NEW YORK -- U.S. stocks rose Friday, paring the biggest weekly loss since April, as a rally in Amazon.com Inc. and EBay Inc. led an afternoon rebound from declines spurred by concern over financial stress in Europe.
EBay and Amazon.com increased at least 2.3 percent amid optimism in the companies' growth potential. Wells Fargo & Co. slipped after reporting per-share earnings that did not rise for the first time in 18 quarters.
The Standard & Poor's 500 Index rose 0.1 percent to 1,967.51 at 4 p.m. in New York after losing 0.3 percent earlier. It fell 0.9 percent this week. The Dow Jones Industrial Average added 28.25 points, or 0.2 percent, to 16,943.32. The Nasdaq 100 Index rose 0.6 percent.
"People are going to keep one eye on earnings and one eye on peripheral debt," Chad Morganlander, a money manager at St. Louis-based Stifel, Nicolaus & Co., which oversees about $160 billion, said in a phone interview. "Debt concerns may trump earnings in the short-term, but as long as we have solid numbers for this quarter, markets overall should be fine."
The S&P 500 fell 0.4 percent Thursday as signs of financial stress among Portuguese banks fueled concern over the strength of the European recovery.
Portugal's second-largest lender sought to reassure investors today by revealing its exposure to related companies after a missed payment on short- term debt by a
member of the group.
The S&P 500 trimmed losses of as much as 1 percent Thursday amid speculation the day's initial selloff was overdone. The gauge slipped 1.1 percent in the first two days of the week on concern equities had risen too far, too fast.
The S&P 500 ended last week at an all-time high, and the index has not had a drop of 10 percent in more than two years. The gauge trades at a valuation of 18 times reported earnings, the highest since 2010.
More than 140 companies in the S&P 500, including Citigroup Inc., JPMorgan Chase & Co., Goldman Sachs Group Inc. and Johnson & Johnson, will report quarterly results between now and July 23, according to data compiled by Bloomberg.
"With the start of earnings season, we're expecting the U.S. to rebound," Nick Skiming, who helps manage $10 billion at Ashburton Ltd., said by phone from Jersey, in the Channel Islands. "The U.S. is pretty clearly on the road to recovery. Their GDP, unemployment, and manufacturing figures are all fairly decent. From an economic view, it is the better place to put your money, a natural safe haven."
The Chicago Board Options Exchange Volatility Index fell 3.7 percent today to 12.12. The gauge known as the VIX has surged 17 percent this week, poised for the biggest rally since April. It finished last week at a seven-year low.

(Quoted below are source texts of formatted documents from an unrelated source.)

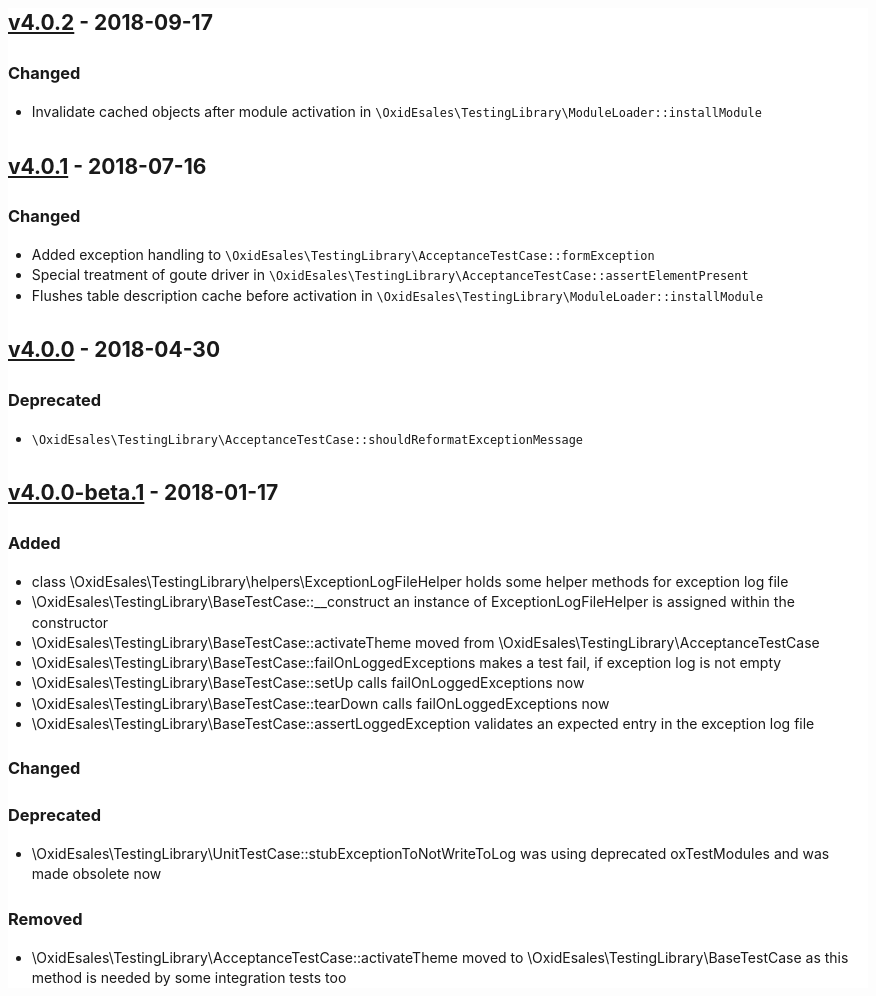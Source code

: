 ## [v4.0.2] - 2018-09-17

### Changed
- Invalidate cached objects after module activation in `\OxidEsales\TestingLibrary\ModuleLoader::installModule`

## [v4.0.1] - 2018-07-16

### Changed
- Added exception handling to `\OxidEsales\TestingLibrary\AcceptanceTestCase::formException`
- Special treatment of goute driver in `\OxidEsales\TestingLibrary\AcceptanceTestCase::assertElementPresent`
- Flushes table description cache before activation in `\OxidEsales\TestingLibrary\ModuleLoader::installModule`  

## [v4.0.0] - 2018-04-30

### Deprecated
- `\OxidEsales\TestingLibrary\AcceptanceTestCase::shouldReformatExceptionMessage`

## [v4.0.0-beta.1] - 2018-01-17

### Added

- class \OxidEsales\TestingLibrary\helpers\ExceptionLogFileHelper holds some helper methods for exception log file
- \OxidEsales\TestingLibrary\BaseTestCase::__construct an instance of ExceptionLogFileHelper is assigned within the constructor
- \OxidEsales\TestingLibrary\BaseTestCase::activateTheme moved from \OxidEsales\TestingLibrary\AcceptanceTestCase
- \OxidEsales\TestingLibrary\BaseTestCase::failOnLoggedExceptions makes a test fail, if exception log is not empty
- \OxidEsales\TestingLibrary\BaseTestCase::setUp calls failOnLoggedExceptions now
- \OxidEsales\TestingLibrary\BaseTestCase::tearDown calls failOnLoggedExceptions now
- \OxidEsales\TestingLibrary\BaseTestCase::assertLoggedException validates an expected entry in the exception log file 

### Changed

### Deprecated
- \OxidEsales\TestingLibrary\UnitTestCase::stubExceptionToNotWriteToLog was using deprecated oxTestModules and was made obsolete now

### Removed
- \OxidEsales\TestingLibrary\AcceptanceTestCase::activateTheme moved to \OxidEsales\TestingLibrary\BaseTestCase as this method is needed by some integration tests too


[v1.0.1]: https://gitlab.o3-shop.com/o3/testing_library/-/compare/v1.0.0...v1.0.1
[v1.0.0]: https://gitlab.o3-shop.com/o3/testing_library/-/tags/v1.0.0
[O3-Shop]: https://www.o3-shop.com/
[v8.1.0]: https://github.com/OXID-eSales/testing_library/compare/v8.0.2...v8.1.0
[v8.0.2]: https://github.com/OXID-eSales/testing_library/compare/v8.0.1...v8.0.2
[v8.0.1]: https://github.com/OXID-eSales/testing_library/compare/v8.0.0...v8.0.1
[v8.0.0]: https://github.com/OXID-eSales/testing_library/compare/v7.3.0...v8.0.0
[v7.3.0]: https://github.com/OXID-eSales/testing_library/compare/v7.2.0...v7.3.0
[v7.2.0]: https://github.com/OXID-eSales/testing_library/compare/v7.1.2...v7.2.0
[v7.1.2]: https://github.com/OXID-eSales/testing_library/compare/v7.1.1...v7.1.2
[v7.1.1]: https://github.com/OXID-eSales/testing_library/compare/v7.1.0...v7.1.1
[v7.1.0]: https://github.com/OXID-eSales/testing_library/compare/v7.0.1...v7.1.0
[v7.0.1]: https://github.com/OXID-eSales/testing_library/compare/v7.0.0...v7.0.1
[v7.0.0]: https://github.com/OXID-eSales/testing_library/compare/v6.0.1...v7.0.0
[v6.0.1]: https://github.com/OXID-eSales/testing_library/compare/v6.0.0...v6.0.1
[v6.0.0]: https://github.com/OXID-eSales/testing_library/compare/v5.0.3...v6.0.0
[v5.0.8]: https://github.com/OXID-eSales/testing_library/compare/v5.0.7...v5.0.8
[v5.0.7]: https://github.com/OXID-eSales/testing_library/compare/v5.0.6...v5.0.7
[v5.0.6]: https://github.com/OXID-eSales/testing_library/compare/v5.0.5...v5.0.6
[v5.0.5]: https://github.com/OXID-eSales/testing_library/compare/v5.0.4...v5.0.5
[v5.0.4]: https://github.com/OXID-eSales/testing_library/compare/v5.0.3...v5.0.4
[v5.0.3]: https://github.com/OXID-eSales/testing_library/compare/v5.0.2...v5.0.3
[v5.0.2]: https://github.com/OXID-eSales/testing_library/compare/v5.0.1...v5.0.2
[v5.0.1]: https://github.com/OXID-eSales/testing_library/compare/v5.0.0...v5.0.1
[v5.0.0]: https://github.com/OXID-eSales/testing_library/compare/v4.0.0...v5.0.0
[v4.0.2]: https://github.com/OXID-eSales/testing_library/compare/v4.0.1...v4.0.2
[v4.0.1]: https://github.com/OXID-eSales/testing_library/compare/v4.0.0...v4.0.1
[v4.0.0]: https://github.com/OXID-eSales/testing_library/compare/v4.0.0-beta.1...v4.0.0
[v4.0.0-beta.1]: https://github.com/OXID-eSales/testing_library/compare/v3.3.2...v4.0.0-beta.1
[v3.3.2]: https://github.com/OXID-eSales/testing_library/compare/v3.3.1...v3.3.2
[v3.3.1]: https://github.com/OXID-eSales/testing_library/compare/v3.3.0...v3.3.1
[v3.3.0]: https://github.com/OXID-eSales/testing_library/compare/v3.2.0...v3.3.0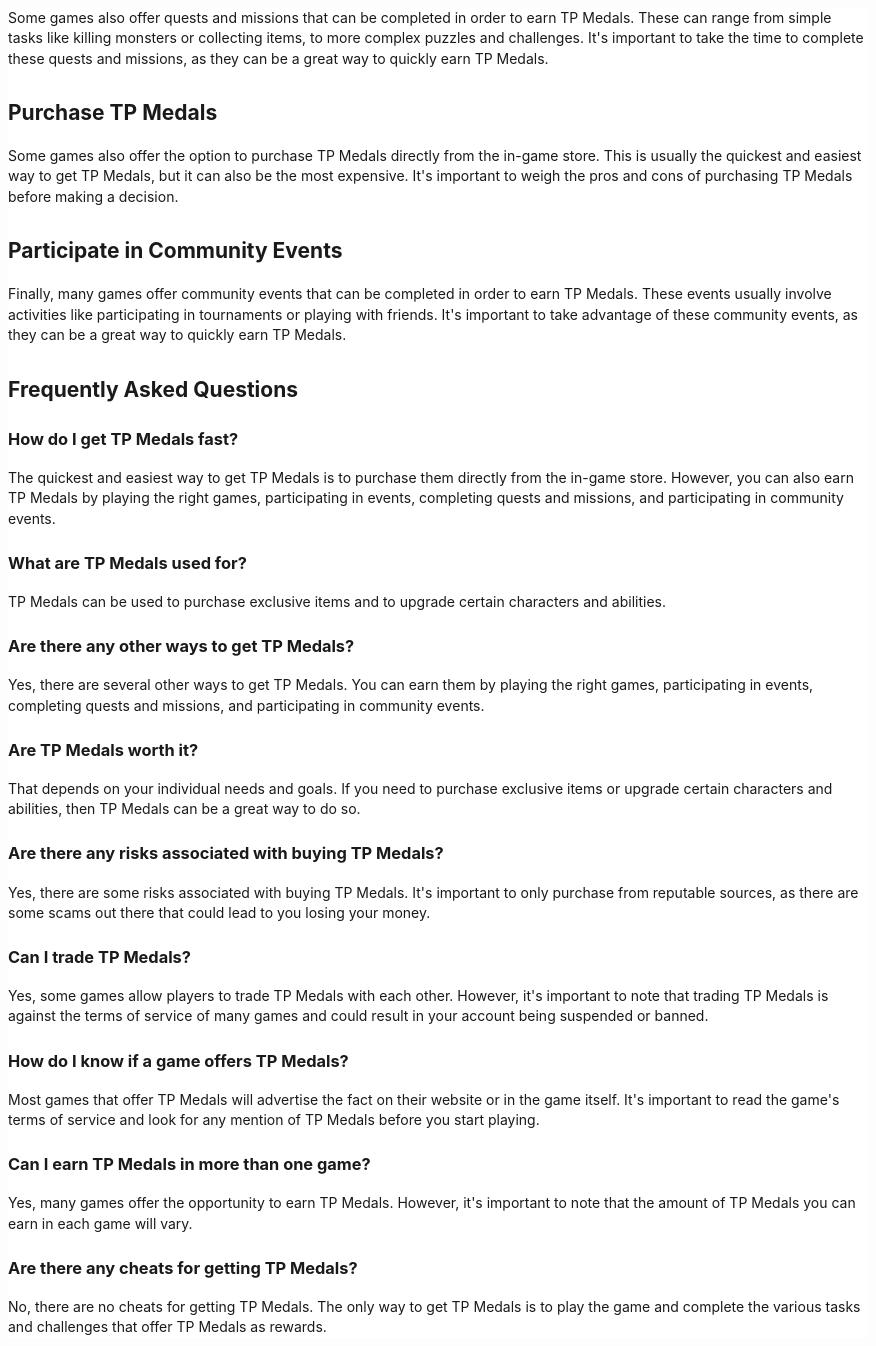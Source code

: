 <p>Some games also offer quests and missions that can be completed in order to earn TP Medals. These can range from simple tasks like killing monsters or collecting items, to more complex puzzles and challenges. It's important to take the time to complete these quests and missions, as they can be a great way to quickly earn TP Medals. </p>

<h2>Purchase TP Medals</h2>

<p>Some games also offer the option to purchase TP Medals directly from the in-game store. This is usually the quickest and easiest way to get TP Medals, but it can also be the most expensive. It's important to weigh the pros and cons of purchasing TP Medals before making a decision. </p>

<h2>Participate in Community Events</h2>

<p>Finally, many games offer community events that can be completed in order to earn TP Medals. These events usually involve activities like participating in tournaments or playing with friends. It's important to take advantage of these community events, as they can be a great way to quickly earn TP Medals. </p>

<h2>Frequently Asked Questions</h2>

<h3>How do I get TP Medals fast?</h3>
<p>The quickest and easiest way to get TP Medals is to purchase them directly from the in-game store. However, you can also earn TP Medals by playing the right games, participating in events, completing quests and missions, and participating in community events. </p>

<h3>What are TP Medals used for?</h3>
<p>TP Medals can be used to purchase exclusive items and to upgrade certain characters and abilities. </p>

<h3>Are there any other ways to get TP Medals?</h3>
<p>Yes, there are several other ways to get TP Medals. You can earn them by playing the right games, participating in events, completing quests and missions, and participating in community events. </p>

<h3>Are TP Medals worth it?</h3>
<p>That depends on your individual needs and goals. If you need to purchase exclusive items or upgrade certain characters and abilities, then TP Medals can be a great way to do so. </p>

<h3>Are there any risks associated with buying TP Medals?</h3>
<p>Yes, there are some risks associated with buying TP Medals. It's important to only purchase from reputable sources, as there are some scams out there that could lead to you losing your money. </p>

<h3>Can I trade TP Medals?</h3>
<p>Yes, some games allow players to trade TP Medals with each other. However, it's important to note that trading TP Medals is against the terms of service of many games and could result in your account being suspended or banned. </p>

<h3>How do I know if a game offers TP Medals?</h3>
<p>Most games that offer TP Medals will advertise the fact on their website or in the game itself. It's important to read the game's terms of service and look for any mention of TP Medals before you start playing. </p>

<h3>Can I earn TP Medals in more than one game?</h3>
<p>Yes, many games offer the opportunity to earn TP Medals. However, it's important to note that the amount of TP Medals you can earn in each game will vary. </p>

<h3>Are there any cheats for getting TP Medals?</h3>
<p>No, there are no cheats for getting TP Medals. The only way to get TP Medals is to play the game and complete the various tasks and challenges that offer TP Medals as rewards. </p>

Profit at S&P 500 companies probably rose 4.5 percent in the three months through June, while sales gained 3.1 percent, analyst estimates compiled by Bloomberg show. The projections have decreased from the start of April, when analysts predicted a 7.3 percent jump in earnings and a 3.7 percent sales increase.
Earnings for banks are forecast to fall 3.9 percent in the second quarter, according to data compiled by Bloomberg. It's the only sector expected to see declining profits, the data show.